__LISTED ENTRIES__.
- Opening Delimiter -

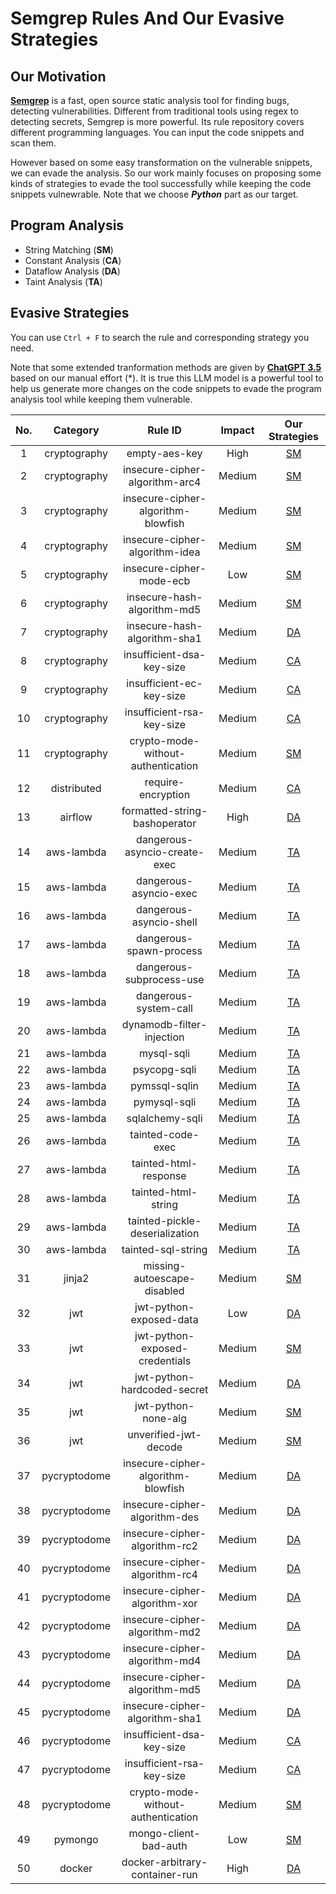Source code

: # Semgrep Rules And Our Evasive Strategies
## Our Motivation
[**Semgrep**](https://semgrep.dev/) is a fast, open source static analysis tool for finding bugs, detecting vulnerabilities. Different from traditional tools using regex to detecting secrets, Semgrep is more powerful. Its rule repository covers different programming languages. You can input the code snippets and scan them.

However based on some easy transformation on the vulnerable snippets, we can evade the analysis. So our work mainly focuses on proposing some kinds of strategies to evade the tool successfully while keeping the code snippets vulnewrable. Note that we choose _**Python**_ part as our target.

## Program Analysis
- String Matching (**SM**)
- Constant Analysis (**CA**)
- Dataflow Analysis (**DA**)
- Taint Analysis (**TA**)

## Evasive Strategies
You can use `Ctrl + F` to search the rule and corresponding strategy you need. 

Note that some extended tranformation methods are given by [**ChatGPT 3.5**](https://chat.openai.com/) based on our manual effort (*). It is true this LLM model is a powerful tool to help us generate more changes on the code snippets to evade the program analysis tool while keeping them vulnerable.

| **No.** | **Category** | **Rule ID** | **Impact** | **Our Strategies** |
|:-------:|:------------:|:------------:|:----------:|:------------------:|
|   1     | cryptography | empty-aes-key | High | [SM](./cryptography/empty-aes-key.md) |
|   2     | cryptography | insecure-cipher-algorithm-arc4 | Medium | [SM](./cryptography/insecure-cipher-algorithm-arc4.md) |
|   3     | cryptography | insecure-cipher-algorithm-blowfish | Medium | [SM](./cryptography/insecure-cipher-algorithm-blowfish.md) |
|   4     | cryptography | insecure-cipher-algorithm-idea | Medium | [SM](./cryptography/insecure-cipher-algorithm-idea.md) |
|   5     | cryptography | insecure-cipher-mode-ecb | Low | [SM](./cryptography/insecure-cipher-mode-ecb.md) |
|   6     | cryptography | insecure-hash-algorithm-md5 | Medium | [SM](./cryptography/insecure-hash-algorithm-md5.md) |
|   7     | cryptography | insecure-hash-algorithm-sha1 | Medium | [DA](./cryptography/insecure-hash-algorithm-sha1.md) |
|   8     | cryptography | insufficient-dsa-key-size | Medium | [CA](./cryptography/insufficient-dsa-key-size.md) |
|   9     | cryptography | insufficient-ec-key-size | Medium | [CA](./cryptography/insufficient-ec-key-size.md) |
|   10    | cryptography | insufficient-rsa-key-size | Medium | [CA](./cryptography/insufficient-rsa-key-size.md) |
|   11    | cryptography | crypto-mode-without-authentication | Medium | [SM](./cryptography/crypto-mode-without-authentication.md) |
|   12    | distributed | require-encryption | Medium | [CA](./distributed/require-encryption.md) |
|   13    | airflow | formatted-string-bashoperator | High | [DA](./airflow/formatted-string-bashoperator.md) |
|   14    | aws-lambda | dangerous-asyncio-create-exec | Medium | [TA](./aws-lambda/dangerous-asyncio-create-exec.md) |
|   15    | aws-lambda | dangerous-asyncio-exec | Medium | [TA](./aws-lambda/dangerous-asyncio-exec.md) |
|   16    | aws-lambda | dangerous-asyncio-shell | Medium | [TA](./aws-lambda/dangerous-asyncio-shell.md) |
|   17    | aws-lambda | dangerous-spawn-process | Medium | [TA](./aws-lambda/dangerous-spawn-process.md) |
|   18    | aws-lambda | dangerous-subprocess-use | Medium | [TA](./aws-lambda/dangerous-subprocess-use.md) |
|   19    | aws-lambda | dangerous-system-call | Medium | [TA](./aws-lambda/dangerous-system-call.md) |
|   20    | aws-lambda | dynamodb-filter-injection | Medium | [TA](./aws-lambda/dynamodb-filter-injection.md) |
|   21    | aws-lambda | mysql-sqli | Medium | [TA](./aws-lambda/mysql-sqli.md) |
|   22    | aws-lambda | psycopg-sqli | Medium | [TA](./aws-lambda/psycopg-sqli.md) |
|   23    | aws-lambda | pymssql-sqlin | Medium | [TA](./aws-lambda/pymssql-sqli.md) |
|   24    | aws-lambda | pymysql-sqli | Medium | [TA](./aws-lambda/pymysql-sqli.md) |
|   25    | aws-lambda | sqlalchemy-sqli | Medium | [TA](./aws-lambda/sqlalchemy-sqli.md) |
|   26    | aws-lambda | tainted-code-exec | Medium | [TA](./aws-lambda/tainted-code-exec.md) |
|   27    | aws-lambda | tainted-html-response | Medium | [TA](./aws-lambda/tainted-html-response.md) |
|   28    | aws-lambda | tainted-html-string | Medium | [TA](./aws-lambda/tainted-html-string.md) |
|   29    | aws-lambda | tainted-pickle-deserialization | Medium | [TA](./aws-lambda/tainted-pickle-deserialization.md) |
|   30    | aws-lambda | tainted-sql-string | Medium | [TA](./aws-lambda/tainted-sql-string.md) |
|   31    | jinja2 | missing-autoescape-disabled | Medium | [SM](./jinja2/missing-autoescape-disabled.md) |
|   32    | jwt | jwt-python-exposed-data | Low | [DA](./jwt/jwt-python-exposed-data.md) |
|   33    | jwt | jwt-python-exposed-credentials | Medium | [SM](./jwt/jwt-python-exposed-credentials.md) |
|   34    | jwt | jwt-python-hardcoded-secret | Medium | [DA](./jwt/jwt-python-hardcoded-secret.md) |
|   35    | jwt | jwt-python-none-alg | Medium | [SM](./jwt/jwt-python-none-alg.md) |
|   36    | jwt | unverified-jwt-decode | Medium | [SM](./jwt/unverified-jwt-decode.md) |
|   37    | pycryptodome | insecure-cipher-algorithm-blowfish | Medium | [DA](./pycryptodome/insecure-cipher-algorithm-blowfish.md) |
|   38    | pycryptodome | insecure-cipher-algorithm-des | Medium | [DA](./pycryptodome/insecure-cipher-algorithm-des.md) |
|   39    | pycryptodome | insecure-cipher-algorithm-rc2 | Medium | [DA](./pycryptodome/insecure-cipher-algorithm-rc2.md) |
|   40    | pycryptodome | insecure-cipher-algorithm-rc4 | Medium | [DA](./pycryptodome/insecure-cipher-algorithm-rc4.md) |
|   41    | pycryptodome | insecure-cipher-algorithm-xor | Medium | [DA](./pycryptodome/insecure-cipher-algorithm-xor.md) |
|   42    | pycryptodome | insecure-cipher-algorithm-md2 | Medium | [DA](./pycryptodome/insecure-cipher-algorithm-md2.md) |
|   43    | pycryptodome | insecure-cipher-algorithm-md4 | Medium | [DA](./pycryptodome/insecure-cipher-algorithm-md4.md) |
|   44    | pycryptodome | insecure-cipher-algorithm-md5 | Medium | [DA](./pycryptodome/insecure-cipher-algorithm-md5.md) |
|   45    | pycryptodome | insecure-cipher-algorithm-sha1 | Medium | [DA](./pycryptodome/insecure-cipher-algorithm-sha1.md) |
|   46    | pycryptodome | insufficient-dsa-key-size | Medium | [CA](./pycryptodome/insufficient-dsa-key-size.md) |
|   47    | pycryptodome | insufficient-rsa-key-size | Medium | [CA](./pycryptodome/insufficient-rsa-key-size.md) |
|   48    | pycryptodome | crypto-mode-without-authentication | Medium | [SM](./pycryptodome/crypto-mode-without-authentication.md) |
|   49    | pymongo | mongo-client-bad-auth | Low | [SM](./pymongo/mongo-client-bad-auth.md) |
|   50    | docker | docker-arbitrary-container-run | High | [DA](./docker/docker-arbitrary-container-run.md) |
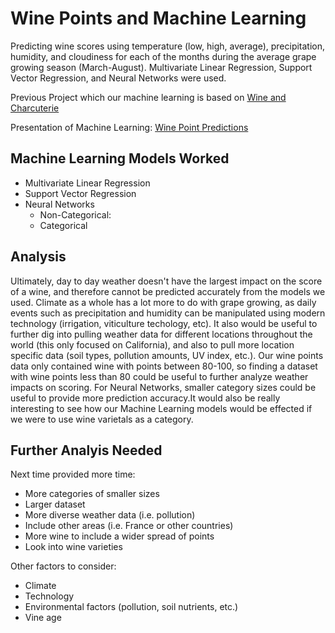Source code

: # Wine Points and Machine Learning

Predicting wine scores using temperature (low, high, average), precipitation, humidity, and cloudiness for each of the months during the average grape growing season (March-August). Multivariate Linear Regression, Support Vector Regression, and Neural Networks were used.

Previous Project which our machine learning is based on [Wine and Charcuterie](https://github.com/TempestCampbell/Project2)

Presentation of Machine Learning: [Wine Point Predictions](https://docs.google.com/presentation/d/15VnzyvONVWltduQ95HDWQV4EQO8L-cu261JYZhkuWII/edit?usp=sharing)

## Machine Learning Models Worked
- Multivariate Linear Regression
- Support Vector Regression
- Neural Networks
  - Non-Categorical:
  - Categorical

## Analysis
Ultimately, day to day weather doesn't have the largest impact on the score of a wine, and therefore cannot be predicted accurately from the models we used. Climate as a whole has a lot more to do with grape growing, as daily events such as precipitation and humidity can be manipulated using modern technology (irrigation, viticulture techology, etc). It also would be useful to further dig into pulling weather data for different locations throughout the world (this only focused on California), and also to pull more location specific data (soil types, pollution amounts, UV index, etc.). Our wine points data only contained wine with points between 80-100, so finding a dataset with wine points less than 80 could be useful to further analyze weather impacts on scoring. For Neural Networks, smaller category sizes could be useful to provide more prediction accuracy.It would also be really interesting to see how our Machine Learning models would be effected if we were to use wine varietals as a category.


## Further Analyis Needed
Next time provided more time:
- More categories of smaller sizes
- Larger dataset
- More diverse weather data (i.e. pollution)
- Include other areas (i.e. France or other countries)
- More wine to include a wider spread of points
- Look into wine varieties

Other factors to consider:
- Climate
- Technology
- Environmental factors (pollution, soil nutrients, etc.)
- Vine age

- Closing Delimiter -

__REQUIRED WORK__. Output should match, line for line, the stretch of the material above from the line holding "## Evasive Strategies" through the line holding "cryptography | insecure-cipher-algorithm-blowfish".

__THE ANSWER__.
## Evasive Strategies
You can use `Ctrl + F` to search the rule and corresponding strategy you need. 

Note that some extended tranformation methods are given by [**ChatGPT 3.5**](https://chat.openai.com/) based on our manual effort (*). It is true this LLM model is a powerful tool to help us generate more changes on the code snippets to evade the program analysis tool while keeping them vulnerable.

| **No.** | **Category** | **Rule ID** | **Impact** | **Our Strategies** |
|:-------:|:------------:|:------------:|:----------:|:------------------:|
|   1     | cryptography | empty-aes-key | High | [SM](./cryptography/empty-aes-key.md) |
|   2     | cryptography | insecure-cipher-algorithm-arc4 | Medium | [SM](./cryptography/insecure-cipher-algorithm-arc4.md) |
|   3     | cryptography | insecure-cipher-algorithm-blowfish | Medium | [SM](./cryptography/insecure-cipher-algorithm-blowfish.md) |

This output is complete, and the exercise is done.